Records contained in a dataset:
——————

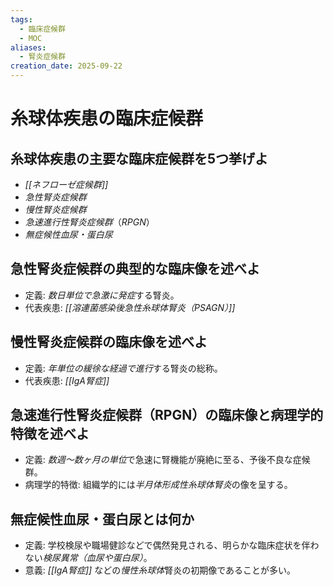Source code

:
 ```yaml
---
tags:
  - 臨床症候群
  - MOC
aliases:
  - 腎炎症候群
creation_date: 2025-09-22
---
```

# 糸球体疾患の臨床症候群

## 糸球体疾患の主要な臨床症候群を5つ挙げよ
- *[[ネフローゼ症候群]]*
- *急性腎炎症候群*
- *慢性腎炎症候群*
- *急速進行性腎炎症候群*（*RPGN*）
- *無症候性血尿・蛋白尿*

## 急性腎炎症候群の典型的な臨床像を述べよ
- 定義: *数日単位で急激に発症*する腎炎。
- 代表疾患: *[[溶連菌感染後急性糸球体腎炎（PSAGN）]]*

## 慢性腎炎症候群の臨床像を述べよ
- 定義: *年単位の緩徐な経過で進行*する腎炎の総称。
- 代表疾患: *[[IgA腎症]]*

## 急速進行性腎炎症候群（RPGN）の臨床像と病理学的特徴を述べよ
- 定義: *数週〜数ヶ月の単位*で急速に腎機能が廃絶に至る、予後不良な症候群。
- 病理学的特徴: 組織学的には*半月体形成性糸球体腎炎*の像を呈する。

## 無症候性血尿・蛋白尿とは何か
- 定義: 学校検尿や職場健診などで偶然発見される、明らかな臨床症状を伴わない*検尿異常（血尿や蛋白尿）*。
- 意義: *[[IgA腎症]]* などの*慢性糸球体*腎炎の初期像であることが多い。
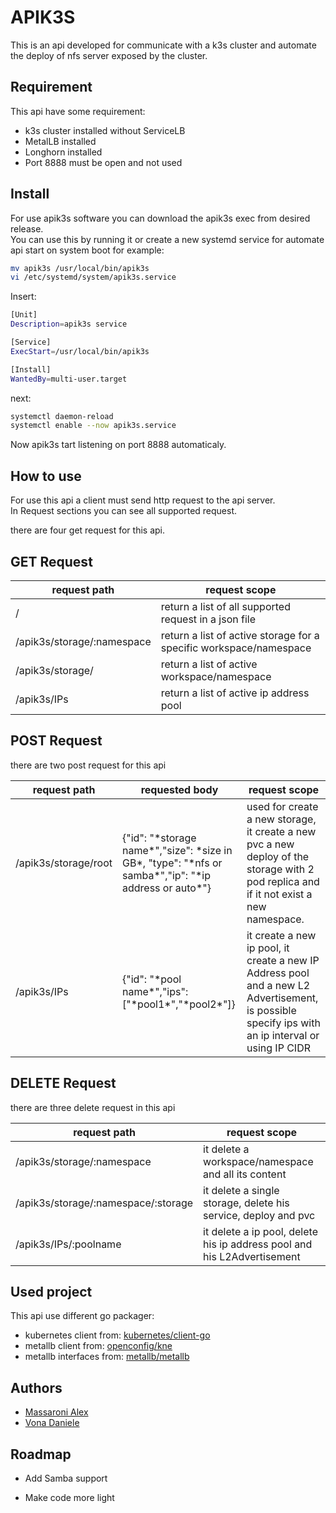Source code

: 
# APIK3S

This is an api developed for communicate with a k3s cluster and automate the deploy of nfs server exposed by the cluster.


## Requirement
This api have some requirement:

 - k3s cluster installed without ServiceLB
 - MetalLB installed
 - Longhorn installed 
 - Port 8888 must be open and not used


## Install

For use apik3s software you can download the apik3s exec from desired release. \
You can use this by running it or create a new systemd service for automate api start on system boot for example:

```bash
mv apik3s /usr/local/bin/apik3s
vi /etc/systemd/system/apik3s.service
```

Insert:
```bash
[Unit]
Description=apik3s service

[Service]
ExecStart=/usr/local/bin/apik3s

[Install]
WantedBy=multi-user.target
```
next:

```bash
systemctl daemon-reload
systemctl enable --now apik3s.service
```

Now apik3s tart listening on port 8888 automaticaly.
## How to use
For use this api a client must send http request to the api server. \
In Request sections you can see all supported request.

there are four get request for this api.

## GET Request

| request path | request scope |
| --- | --- |
| / | return a list of all supported request in a json file |
| /apik3s/storage/:namespace | return a list of active storage for a specific workspace/namespace |
| /apik3s/storage/ | return a list of active workspace/namespace |
| /apik3s/IPs | return a list of active ip address pool |


## POST Request

there are two post request for this api

| request path | requested body | request scope |
| --- | --- | --- |
| /apik3s/storage/root | {"id": "\*storage name\*","size": \*size in GB\*,  "type": "\*nfs or samba\*","ip": "\*ip address or auto\*"} | used for create a new storage, it create a new pvc a new deploy of the storage with 2 pod replica and if it not exist a new namespace. |
| /apik3s/IPs | {"id": "\*pool name\*","ips":\["\*pool1\*","\*pool2\*"\]} | it create a new ip pool, it create a new IP Address pool and a new L2 Advertisement, is possible specify ips with an ip interval or using IP CIDR |


## DELETE Request

there are three delete request in this api

| request path | request scope |
| --- | --- |
| /apik3s/storage/:namespace | it delete a workspace/namespace and all its content |
| /apik3s/storage/:namespace/:storage | it delete a single storage, delete his service, deploy and pvc |
| /apik3s/IPs/:poolname | it delete a ip pool, delete his ip address pool and his L2Advertisement |


## Used project

This api use different go packager:

- kubernetes client from: [kubernetes/client-go](https://github.com/kubernetes/client-go)
- metallb client from: [openconfig/kne](https://github.com/openconfig/kne/tree/main/api/metallb/clientset/v1beta1)
- metallb interfaces from: [metallb/metallb](https://github.com/metallb/metallb/tree/main/api/v1beta2)
## Authors

- [Massaroni Alex](https://www.github.com/rh363)
- [Vona Daniele]()

## Roadmap

- Add Samba support

- Make code more light

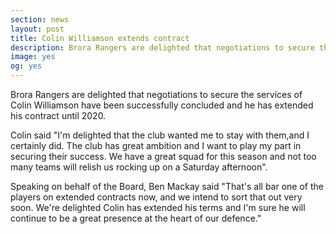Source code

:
 ```yaml
---
section: news
layout: post
title: Colin Williamson extends contract
description: Brora Rangers are delighted that negotiations to secure the services of Colin Williamson have been successfully concluded and he has extended his contract until 2020. 
image: yes
og: yes
---
```

Brora Rangers are delighted that negotiations to secure the services of Colin Williamson have been successfully concluded and he has extended his contract until 2020.

Colin said "I'm delighted that the club wanted me to stay with them,and I certainly did. The club has great ambition and I want to play my part in securing their success. We have a great squad for this season and not too many teams will relish us rocking up on a Saturday afternoon".

Speaking on behalf of the Board, Ben Mackay said "That's all bar one of the players on extended contracts now, and we intend to sort that out very soon. We're delighted Colin has extended his terms and I'm sure he will continue to be a great presence at the heart of our defence."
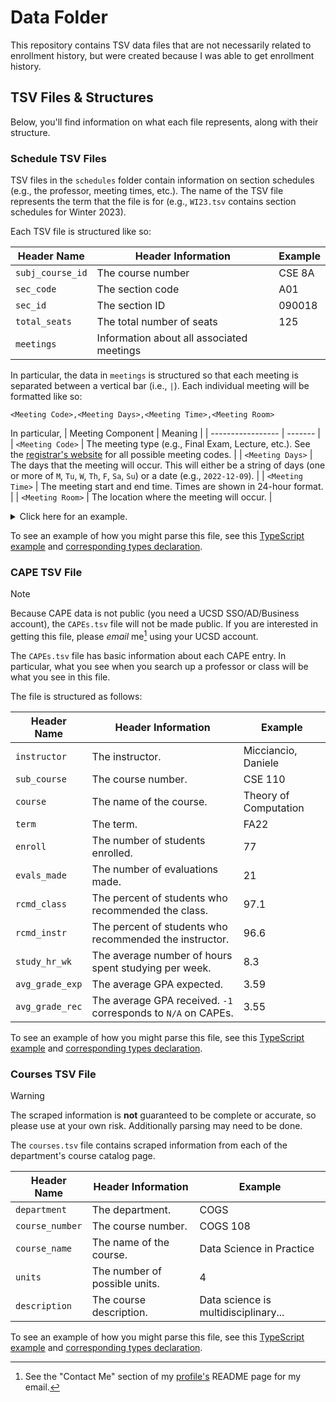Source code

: # Data Folder
This repository contains TSV data files that are not necessarily related to enrollment history, but were created because I was able to get enrollment history.

## TSV Files & Structures
Below, you'll find information on what each file represents, along with their structure.


### Schedule TSV Files
TSV files in the `schedules` folder contain information on section schedules (e.g., the professor, meeting times, etc.). The name of the TSV file represents the term that the file is for (e.g., `WI23.tsv` contains section schedules for Winter 2023).

Each TSV file is structured like so:

| Header Name | Header Information | Example |
| ----------- | ------------------ | ------- |
| `subj_course_id` | The course number | CSE 8A |
| `sec_code` | The section code | A01 |
| `sec_id`| The section ID | 090018 |
| `total_seats` | The total number of seats | 125 |
| `meetings` | Information about all associated meetings |

In particular, the data in `meetings` is structured so that each meeting is separated between a vertical bar (i.e., `|`). Each individual meeting will be formatted like so: 

```
<Meeting Code>,<Meeting Days>,<Meeting Time>,<Meeting Room>
```


In particular,
| Meeting Component | Meaning |
| ----------------- | ------- |
| `<Meeting Code>` | The meeting type (e.g., Final Exam, Lecture, etc.). See the [registrar's website](https://registrar.ucsd.edu/StudentLink/instr_codes.html) for all possible meeting codes. |
| `<Meeting Days>` | The days that the meeting will occur. This will either be a string of days (one or more of `M`, `Tu`, `W`, `Th`, `F`, `Sa`, `Su`) or a date (e.g., `2022-12-09`). |
| `<Meeting Time>` | The meeting start and end time. Times are shown in 24-hour format. |
| `<Meeting Room>` | The location where the meeting will occur. |

<details>
<summary>Click here for an example.</summary>
<br> 

For example, consider the meeting
```
LE,MW,12:00 - 12:50,MOS 0113
```
Here, 
- `<Meeting Code>` is `LE`, which stands for lecture.
- `<Meeting Days>` is `MW`, which stands for Monday and Wednesday meetings.
- `<Meeting Time>` is `12:00 - 12:50`, which stands for 12:00 PM to 12:50 PM.
- `<Meeting Room>` is `MOS 0113`, which stands for Mosaic Room 0113.

Thus, a full meeting schedule may look like
```
LE,MW,18:30 - 19:50,CENTR 105|FI,2022-12-05,19:00 - 21:59,CENTR 105|DI,Th,17:00 - 17:50,CENTR 214
```
Here, there are three different types of meeting: a lecture (LE), final exam (FI), and discussion (DI). 

</details>

To see an example of how you might parse this file, see this [TypeScript example](https://github.com/AWaffleInc/rubot/blob/dd42c7afcdf1b6ff451d29d3727e740f15e90f70/src/Data.ts#L76) and [corresponding types declaration](https://github.com/AWaffleInc/rubot/blob/dd42c7afcdf1b6ff451d29d3727e740f15e90f70/src/definitions/MiscInterfaces.ts#L20).

### CAPE TSV File
> [!NOTE]
> Because CAPE data is not public (you need a UCSD SSO/AD/Business account), the `CAPEs.tsv` file will not be made public. If you are interested in getting this file, please *email* me[^1] using your UCSD account. 

The `CAPEs.tsv` file has basic information about each CAPE entry. In particular, what you see when you search up a professor or class will be what you see in this file. 

The file is structured as follows:

| Header Name     | Header Information | Example |
| --------------- | ------------------ | ------- |
| `instructor`    | The instructor.    | Micciancio, Daniele |
| `sub_course`    | The course number. | CSE 110 |
| `course`        | The name of the course. | Theory of Computation |
| `term`          | The term.          | FA22 |
| `enroll`        | The number of students enrolled. | 77 |
| `evals_made`    | The number of evaluations made. | 21 |
| `rcmd_class`    | The percent of students who recommended the class. | 97.1 |
| `rcmd_instr`    | The percent of students who recommended the instructor. | 96.6 |
| `study_hr_wk`   | The average number of hours spent studying per week. | 8.3 |
| `avg_grade_exp` | The average GPA expected. | 3.59 |
| `avg_grade_rec` | The average GPA received. `-1` corresponds to `N/A` on CAPEs. | 3.55 |

To see an example of how you might parse this file, see this [TypeScript example](https://github.com/AWaffleInc/rubot/blob/dd42c7afcdf1b6ff451d29d3727e740f15e90f70/src/Data.ts#L172) and [corresponding types declaration](https://github.com/AWaffleInc/rubot/blob/dd42c7afcdf1b6ff451d29d3727e740f15e90f70/src/definitions/MiscInterfaces.ts#L6).

### Courses TSV File
> [!WARNING]
> The scraped information is **not** guaranteed to be complete or accurate, so please use at your own risk. Additionally parsing may need to be done. 

The `courses.tsv` file contains scraped information from each of the department's course catalog page. 

| Header Name     | Header Information | Example |
| --------------- | ------------------ | ------- |
| `department`    | The department.    | COGS     |
| `course_number` | The course number. | COGS 108 |
| `course_name`   | The name of the course. | Data Science in Practice |
| `units`         | The number of possible units. | 4 |
| `description`   | The course description. | Data science is multidisciplinary... |

To see an example of how you might parse this file, see this [TypeScript example](https://github.com/AWaffleInc/rubot/blob/dd42c7afcdf1b6ff451d29d3727e740f15e90f70/src/Data.ts#L230) and [corresponding types declaration](https://github.com/AWaffleInc/rubot/blob/dd42c7afcdf1b6ff451d29d3727e740f15e90f70/src/definitions/MiscInterfaces.ts#L53).




[^1]: See the "Contact Me" section of my [profile's](https://github.com/ewang2002) README page for my email.
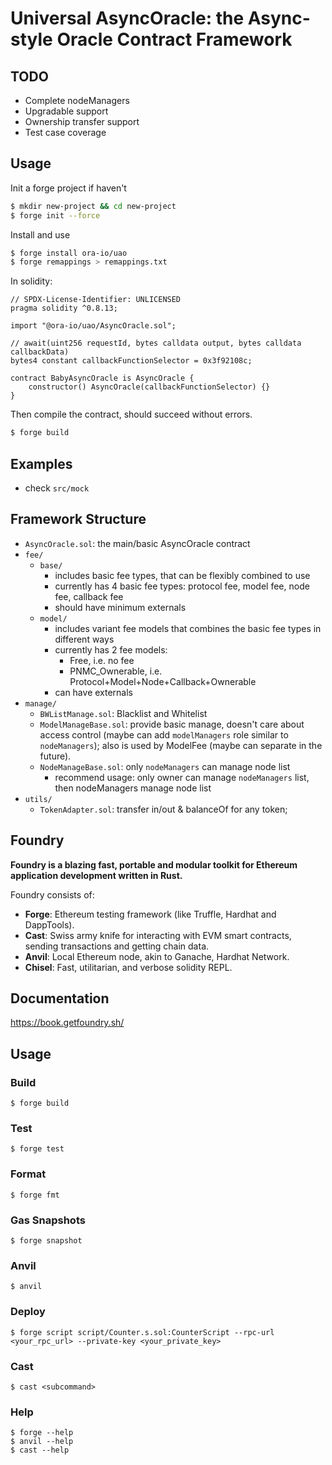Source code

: # Universal AsyncOracle: the Async-style Oracle Contract Framework

## TODO
- Complete nodeManagers
- Upgradable support
- Ownership transfer support
- Test case coverage

## Usage

Init a forge project if haven't

```bash
$ mkdir new-project && cd new-project
$ forge init --force
```

Install and use

```bash
$ forge install ora-io/uao
$ forge remappings > remappings.txt
```

In solidity:

```solidity
// SPDX-License-Identifier: UNLICENSED
pragma solidity ^0.8.13;

import "@ora-io/uao/AsyncOracle.sol";

// await(uint256 requestId, bytes calldata output, bytes calldata callbackData)
bytes4 constant callbackFunctionSelector = 0x3f92108c;

contract BabyAsyncOracle is AsyncOracle {
    constructor() AsyncOracle(callbackFunctionSelector) {}
}
```

Then compile the contract, should succeed without errors.

```bash
$ forge build
```

## Examples
- check `src/mock`

## Framework Structure
- `AsyncOracle.sol`: the main/basic AsyncOracle contract
- `fee/`
  - `base/`
    - includes basic fee types, that can be flexibly combined to use
    - currently has 4 basic fee types: protocol fee, model fee, node fee, callback fee
    - should have minimum externals
  - `model/`
    - includes variant fee models that combines the basic fee types in different ways
    - currently has 2 fee models: 
      - Free, i.e. no fee
      - PNMC_Ownerable, i.e. Protocol+Model+Node+Callback+Ownerable
    - can have externals
- `manage/`
  - `BWListManage.sol`: Blacklist and Whitelist
  - `ModelManageBase.sol`: provide basic manage, doesn't care about access control (maybe can add `modelManagers` role similar to `nodeManagers`); also is used by ModelFee (maybe can separate in the future).
  - `NodeManageBase.sol`: only `nodeManagers` can manage node list
    - recommend usage: only owner can manage `nodeManagers` list, then nodeManagers manage node list
- `utils/`
  - `TokenAdapter.sol`: transfer in/out & balanceOf for any token;

## Foundry

**Foundry is a blazing fast, portable and modular toolkit for Ethereum application development written in Rust.**

Foundry consists of:

-   **Forge**: Ethereum testing framework (like Truffle, Hardhat and DappTools).
-   **Cast**: Swiss army knife for interacting with EVM smart contracts, sending transactions and getting chain data.
-   **Anvil**: Local Ethereum node, akin to Ganache, Hardhat Network.
-   **Chisel**: Fast, utilitarian, and verbose solidity REPL.

## Documentation

https://book.getfoundry.sh/

## Usage

### Build

```shell
$ forge build
```

### Test

```shell
$ forge test
```

### Format

```shell
$ forge fmt
```

### Gas Snapshots

```shell
$ forge snapshot
```

### Anvil

```shell
$ anvil
```

### Deploy

```shell
$ forge script script/Counter.s.sol:CounterScript --rpc-url <your_rpc_url> --private-key <your_private_key>
```

### Cast

```shell
$ cast <subcommand>
```

### Help

```shell
$ forge --help
$ anvil --help
$ cast --help
```
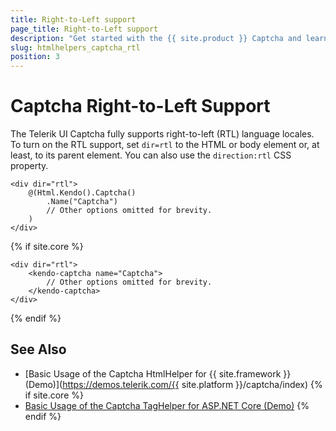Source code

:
 ```yaml
---
title: Right-to-Left support
page_title: Right-to-Left support
description: "Get started with the {{ site.product }} Captcha and learn how to set it in RTL mode."
slug: htmlhelpers_captcha_rtl
position: 3
---
```


# Captcha Right-to-Left Support

The Telerik UI Captcha fully supports right-to-left (RTL) language locales. To turn on the RTL support, set `dir=rtl` to the HTML or body element or, at least, to its parent element. You can also use the `direction:rtl` CSS property.

```HtmlHelper
<div dir="rtl">
    @(Html.Kendo().Captcha()
        .Name("Captcha")
        // Other options omitted for brevity.
    )
</div>
```
{% if site.core %}
```TagHelper
<div dir="rtl">
    <kendo-captcha name="Captcha">
        // Other options omitted for brevity.
    </kendo-captcha>
</div>
```
{% endif %}

## See Also

* [Basic Usage of the Captcha HtmlHelper for {{ site.framework }} (Demo)](https://demos.telerik.com/{{ site.platform }}/captcha/index)
{% if site.core %}
* [Basic Usage of the Captcha TagHelper for ASP.NET Core (Demo)](https://demos.telerik.com/aspnet-core/captcha/tag-helper)
{% endif %}
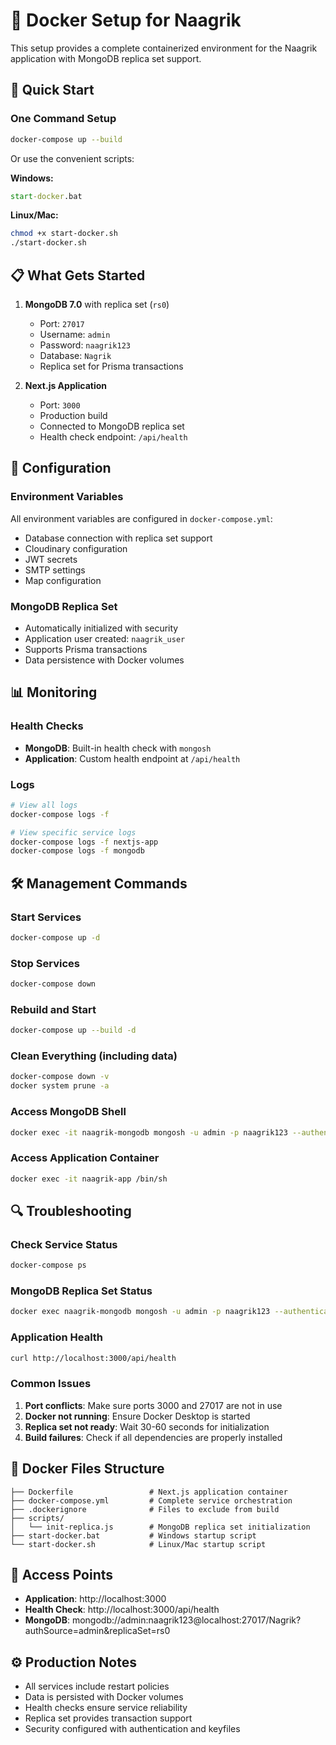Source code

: # 🐳 Docker Setup for Naagrik

This setup provides a complete containerized environment for the Naagrik application with MongoDB replica set support.

## 🚀 Quick Start

### One Command Setup
```bash
docker-compose up --build
```

Or use the convenient scripts:

**Windows:**
```cmd
start-docker.bat
```

**Linux/Mac:**
```bash
chmod +x start-docker.sh
./start-docker.sh
```

## 📋 What Gets Started

1. **MongoDB 7.0** with replica set (`rs0`)
   - Port: `27017`
   - Username: `admin`
   - Password: `naagrik123`
   - Database: `Nagrik`
   - Replica set for Prisma transactions

2. **Next.js Application**
   - Port: `3000`
   - Production build
   - Connected to MongoDB replica set
   - Health check endpoint: `/api/health`

## 🔧 Configuration

### Environment Variables
All environment variables are configured in `docker-compose.yml`:
- Database connection with replica set support
- Cloudinary configuration
- JWT secrets
- SMTP settings
- Map configuration

### MongoDB Replica Set
- Automatically initialized with security
- Application user created: `naagrik_user`
- Supports Prisma transactions
- Data persistence with Docker volumes

## 📊 Monitoring

### Health Checks
- **MongoDB**: Built-in health check with `mongosh`
- **Application**: Custom health endpoint at `/api/health`

### Logs
```bash
# View all logs
docker-compose logs -f

# View specific service logs
docker-compose logs -f nextjs-app
docker-compose logs -f mongodb
```

## 🛠️ Management Commands

### Start Services
```bash
docker-compose up -d
```

### Stop Services
```bash
docker-compose down
```

### Rebuild and Start
```bash
docker-compose up --build -d
```

### Clean Everything (including data)
```bash
docker-compose down -v
docker system prune -a
```

### Access MongoDB Shell
```bash
docker exec -it naagrik-mongodb mongosh -u admin -p naagrik123 --authenticationDatabase admin
```

### Access Application Container
```bash
docker exec -it naagrik-app /bin/sh
```

## 🔍 Troubleshooting

### Check Service Status
```bash
docker-compose ps
```

### MongoDB Replica Set Status
```bash
docker exec naagrik-mongodb mongosh -u admin -p naagrik123 --authenticationDatabase admin --eval "rs.status()"
```

### Application Health
```bash
curl http://localhost:3000/api/health
```

### Common Issues

1. **Port conflicts**: Make sure ports 3000 and 27017 are not in use
2. **Docker not running**: Ensure Docker Desktop is started
3. **Replica set not ready**: Wait 30-60 seconds for initialization
4. **Build failures**: Check if all dependencies are properly installed

## 📁 Docker Files Structure

```
├── Dockerfile                 # Next.js application container
├── docker-compose.yml         # Complete service orchestration
├── .dockerignore              # Files to exclude from build
├── scripts/
│   └── init-replica.js        # MongoDB replica set initialization
├── start-docker.bat           # Windows startup script
└── start-docker.sh            # Linux/Mac startup script
```

## 🎯 Access Points

- **Application**: http://localhost:3000
- **Health Check**: http://localhost:3000/api/health
- **MongoDB**: mongodb://admin:naagrik123@localhost:27017/Nagrik?authSource=admin&replicaSet=rs0

## ⚙️ Production Notes

- All services include restart policies
- Data is persisted with Docker volumes
- Health checks ensure service reliability
- Replica set provides transaction support
- Security configured with authentication and keyfiles
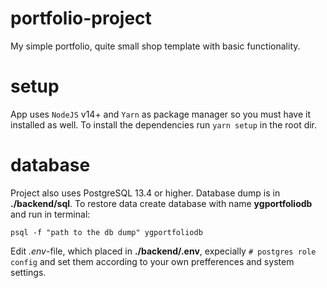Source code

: # portfolio-project
My simple portfolio, quite small shop template with basic functionality.

# setup
App uses `NodeJS` v14+ and `Yarn` as package manager so you must have it installed as well. To install the dependencies run ```yarn setup``` in the root dir.

# database
Project also uses PostgreSQL 13.4 or higher. Database dump is in **./backend/sql**. 
To restore data create database with name **ygportfoliodb** and run in terminal:
```
psql -f "path to the db dump" ygportfoliodb
```
Edit *.env*-file, which placed in **./backend/.env**, expecially `# postgres role config` and set them according to your own prefferences and system settings.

——————

WORK ITEM:
Within the entries, find each line holding the string "systemd". Reply with how many there are, as a number alone.

EXERCISE RESULT:
2